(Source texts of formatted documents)
:::::

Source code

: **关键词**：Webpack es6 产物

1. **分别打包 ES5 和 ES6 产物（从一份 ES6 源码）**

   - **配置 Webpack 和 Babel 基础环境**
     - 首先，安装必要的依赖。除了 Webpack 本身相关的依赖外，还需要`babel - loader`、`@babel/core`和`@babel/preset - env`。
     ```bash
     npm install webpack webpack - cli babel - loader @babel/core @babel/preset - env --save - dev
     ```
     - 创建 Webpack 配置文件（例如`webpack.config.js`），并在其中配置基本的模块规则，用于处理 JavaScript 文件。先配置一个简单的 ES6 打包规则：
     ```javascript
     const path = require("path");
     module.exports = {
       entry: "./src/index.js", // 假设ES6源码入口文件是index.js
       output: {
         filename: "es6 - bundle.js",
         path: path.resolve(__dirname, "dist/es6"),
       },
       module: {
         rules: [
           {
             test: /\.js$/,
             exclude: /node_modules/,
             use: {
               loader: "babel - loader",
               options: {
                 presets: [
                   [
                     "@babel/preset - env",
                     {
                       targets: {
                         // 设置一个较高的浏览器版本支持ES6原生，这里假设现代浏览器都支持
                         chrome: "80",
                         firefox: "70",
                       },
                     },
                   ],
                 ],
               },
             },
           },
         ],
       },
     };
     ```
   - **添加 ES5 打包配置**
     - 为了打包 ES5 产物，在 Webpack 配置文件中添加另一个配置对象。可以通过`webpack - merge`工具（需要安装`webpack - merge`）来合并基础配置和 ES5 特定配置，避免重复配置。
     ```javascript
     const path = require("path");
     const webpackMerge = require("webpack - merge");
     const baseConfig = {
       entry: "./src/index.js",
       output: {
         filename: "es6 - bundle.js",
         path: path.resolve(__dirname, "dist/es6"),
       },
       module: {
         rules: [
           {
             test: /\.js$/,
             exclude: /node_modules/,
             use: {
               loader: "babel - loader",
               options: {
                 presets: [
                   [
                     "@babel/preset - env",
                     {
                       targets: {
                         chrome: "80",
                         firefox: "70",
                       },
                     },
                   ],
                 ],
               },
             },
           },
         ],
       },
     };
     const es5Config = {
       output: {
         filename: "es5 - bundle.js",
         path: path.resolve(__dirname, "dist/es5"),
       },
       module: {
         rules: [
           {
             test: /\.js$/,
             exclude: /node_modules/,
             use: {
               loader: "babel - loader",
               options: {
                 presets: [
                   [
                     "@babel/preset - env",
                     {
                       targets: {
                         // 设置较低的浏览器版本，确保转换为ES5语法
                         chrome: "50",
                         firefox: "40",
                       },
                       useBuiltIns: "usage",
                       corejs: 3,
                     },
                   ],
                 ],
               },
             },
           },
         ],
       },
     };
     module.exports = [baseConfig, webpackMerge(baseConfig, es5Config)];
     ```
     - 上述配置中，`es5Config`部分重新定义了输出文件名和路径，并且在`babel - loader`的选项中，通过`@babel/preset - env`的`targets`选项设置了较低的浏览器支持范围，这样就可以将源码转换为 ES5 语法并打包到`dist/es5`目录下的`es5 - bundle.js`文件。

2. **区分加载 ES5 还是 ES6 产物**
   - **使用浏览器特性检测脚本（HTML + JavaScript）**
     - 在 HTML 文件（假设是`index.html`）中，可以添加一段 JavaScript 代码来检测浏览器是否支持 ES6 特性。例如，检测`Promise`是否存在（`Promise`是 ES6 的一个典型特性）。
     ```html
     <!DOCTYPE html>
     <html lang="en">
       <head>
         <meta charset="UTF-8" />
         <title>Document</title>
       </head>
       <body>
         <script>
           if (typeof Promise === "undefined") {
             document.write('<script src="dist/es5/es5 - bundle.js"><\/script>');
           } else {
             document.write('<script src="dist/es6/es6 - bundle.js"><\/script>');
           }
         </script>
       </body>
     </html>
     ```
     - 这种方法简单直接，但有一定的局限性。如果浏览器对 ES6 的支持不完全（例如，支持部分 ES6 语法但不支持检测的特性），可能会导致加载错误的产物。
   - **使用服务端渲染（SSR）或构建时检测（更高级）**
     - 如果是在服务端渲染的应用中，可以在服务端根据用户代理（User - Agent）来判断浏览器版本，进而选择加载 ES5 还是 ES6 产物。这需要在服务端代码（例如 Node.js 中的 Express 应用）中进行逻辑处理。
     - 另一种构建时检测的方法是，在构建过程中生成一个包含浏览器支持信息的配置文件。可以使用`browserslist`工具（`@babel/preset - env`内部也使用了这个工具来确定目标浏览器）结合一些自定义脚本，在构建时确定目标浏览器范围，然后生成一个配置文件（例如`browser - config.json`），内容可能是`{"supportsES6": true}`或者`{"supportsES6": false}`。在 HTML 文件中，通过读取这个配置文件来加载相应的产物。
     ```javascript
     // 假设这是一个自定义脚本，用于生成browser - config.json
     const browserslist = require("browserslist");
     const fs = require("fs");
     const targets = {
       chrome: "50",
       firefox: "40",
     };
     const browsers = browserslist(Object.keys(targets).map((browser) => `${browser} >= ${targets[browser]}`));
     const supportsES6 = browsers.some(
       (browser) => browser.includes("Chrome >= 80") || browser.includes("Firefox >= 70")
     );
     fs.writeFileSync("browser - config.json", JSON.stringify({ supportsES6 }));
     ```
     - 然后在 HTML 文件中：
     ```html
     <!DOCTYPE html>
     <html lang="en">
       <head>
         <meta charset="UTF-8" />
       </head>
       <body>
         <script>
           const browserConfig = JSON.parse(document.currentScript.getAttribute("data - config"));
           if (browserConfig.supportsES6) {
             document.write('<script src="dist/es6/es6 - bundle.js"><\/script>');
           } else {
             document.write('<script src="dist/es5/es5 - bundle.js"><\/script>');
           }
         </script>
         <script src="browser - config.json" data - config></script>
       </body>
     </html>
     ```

:::::

• **What is expected**:
Each record is to be transcribed exactly and in full.

• **Solution to the problem**:
Source code

: **关键词**：Webpack es6 产物

1. **分别打包 ES5 和 ES6 产物（从一份 ES6 源码）**

   - **配置 Webpack 和 Babel 基础环境**
     - 首先，安装必要的依赖。除了 Webpack 本身相关的依赖外，还需要`babel - loader`、`@babel/core`和`@babel/preset - env`。
     ```bash
     npm install webpack webpack - cli babel - loader @babel/core @babel/preset - env --save - dev
     ```
     - 创建 Webpack 配置文件（例如`webpack.config.js`），并在其中配置基本的模块规则，用于处理 JavaScript 文件。先配置一个简单的 ES6 打包规则：
     ```javascript
     const path = require("path");
     module.exports = {
       entry: "./src/index.js", // 假设ES6源码入口文件是index.js
       output: {
         filename: "es6 - bundle.js",
         path: path.resolve(__dirname, "dist/es6"),
       },
       module: {
         rules: [
           {
             test: /\.js$/,
             exclude: /node_modules/,
             use: {
               loader: "babel - loader",
               options: {
                 presets: [
                   [
                     "@babel/preset - env",
                     {
                       targets: {
                         // 设置一个较高的浏览器版本支持ES6原生，这里假设现代浏览器都支持
                         chrome: "80",
                         firefox: "70",
                       },
                     },
                   ],
                 ],
               },
             },
           },
         ],
       },
     };
     ```
   - **添加 ES5 打包配置**
     - 为了打包 ES5 产物，在 Webpack 配置文件中添加另一个配置对象。可以通过`webpack - merge`工具（需要安装`webpack - merge`）来合并基础配置和 ES5 特定配置，避免重复配置。
     ```javascript
     const path = require("path");
     const webpackMerge = require("webpack - merge");
     const baseConfig = {
       entry: "./src/index.js",
       output: {
         filename: "es6 - bundle.js",
         path: path.resolve(__dirname, "dist/es6"),
       },
       module: {
         rules: [
           {
             test: /\.js$/,
             exclude: /node_modules/,
             use: {
               loader: "babel - loader",
               options: {
                 presets: [
                   [
                     "@babel/preset - env",
                     {
                       targets: {
                         chrome: "80",
                         firefox: "70",
                       },
                     },
                   ],
                 ],
               },
             },
           },
         ],
       },
     };
     const es5Config = {
       output: {
         filename: "es5 - bundle.js",
         path: path.resolve(__dirname, "dist/es5"),
       },
       module: {
         rules: [
           {
             test: /\.js$/,
             exclude: /node_modules/,
             use: {
               loader: "babel - loader",
               options: {
                 presets: [
                   [
                     "@babel/preset - env",
                     {
                       targets: {
                         // 设置较低的浏览器版本，确保转换为ES5语法
                         chrome: "50",
                         firefox: "40",
                       },
                       useBuiltIns: "usage",
                       corejs: 3,
                     },
                   ],
                 ],
               },
             },
           },
         ],
       },
     };
     module.exports = [baseConfig, webpackMerge(baseConfig, es5Config)];
     ```
     - 上述配置中，`es5Config`部分重新定义了输出文件名和路径，并且在`babel - loader`的选项中，通过`@babel/preset - env`的`targets`选项设置了较低的浏览器支持范围，这样就可以将源码转换为 ES5 语法并打包到`dist/es5`目录下的`es5 - bundle.js`文件。

2. **区分加载 ES5 还是 ES6 产物**
   - **使用浏览器特性检测脚本（HTML + JavaScript）**
     - 在 HTML 文件（假设是`index.html`）中，可以添加一段 JavaScript 代码来检测浏览器是否支持 ES6 特性。例如，检测`Promise`是否存在（`Promise`是 ES6 的一个典型特性）。
     ```html
     <!DOCTYPE html>
     <html lang="en">
       <head>
         <meta charset="UTF-8" />
         <title>Document</title>
       </head>
       <body>
         <script>
           if (typeof Promise === "undefined") {
             document.write('<script src="dist/es5/es5 - bundle.js"><\/script>');
           } else {
             document.write('<script src="dist/es6/es6 - bundle.js"><\/script>');
           }
         </script>
       </body>
     </html>
     ```
     - 这种方法简单直接，但有一定的局限性。如果浏览器对 ES6 的支持不完全（例如，支持部分 ES6 语法但不支持检测的特性），可能会导致加载错误的产物。
   - **使用服务端渲染（SSR）或构建时检测（更高级）**
     - 如果是在服务端渲染的应用中，可以在服务端根据用户代理（User - Agent）来判断浏览器版本，进而选择加载 ES5 还是 ES6 产物。这需要在服务端代码（例如 Node.js 中的 Express 应用）中进行逻辑处理。
     - 另一种构建时检测的方法是，在构建过程中生成一个包含浏览器支持信息的配置文件。可以使用`browserslist`工具（`@babel/preset - env`内部也使用了这个工具来确定目标浏览器）结合一些自定义脚本，在构建时确定目标浏览器范围，然后生成一个配置文件（例如`browser - config.json`），内容可能是`{"supportsES6": true}`或者`{"supportsES6": false}`。在 HTML 文件中，通过读取这个配置文件来加载相应的产物。
     ```javascript
     // 假设这是一个自定义脚本，用于生成browser - config.json
     const browserslist = require("browserslist");
     const fs = require("fs");
     const targets = {
       chrome: "50",
       firefox: "40",
     };
     const browsers = browserslist(Object.keys(targets).map((browser) => `${browser} >= ${targets[browser]}`));
     const supportsES6 = browsers.some(
       (browser) => browser.includes("Chrome >= 80") || browser.includes("Firefox >= 70")
     );
     fs.writeFileSync("browser - config.json", JSON.stringify({ supportsES6 }));
     ```
     - 然后在 HTML 文件中：
     ```html
     <!DOCTYPE html>
     <html lang="en">
       <head>
         <meta charset="UTF-8" />
       </head>
       <body>
         <script>
           const browserConfig = JSON.parse(document.currentScript.getAttribute("data - config"));
           if (browserConfig.supportsES6) {
             document.write('<script src="dist/es6/es6 - bundle.js"><\/script>');
           } else {
             document.write('<script src="dist/es5/es5 - bundle.js"><\/script>');
           }
         </script>
         <script src="browser - config.json" data - config></script>
       </body>
     </html>
     ```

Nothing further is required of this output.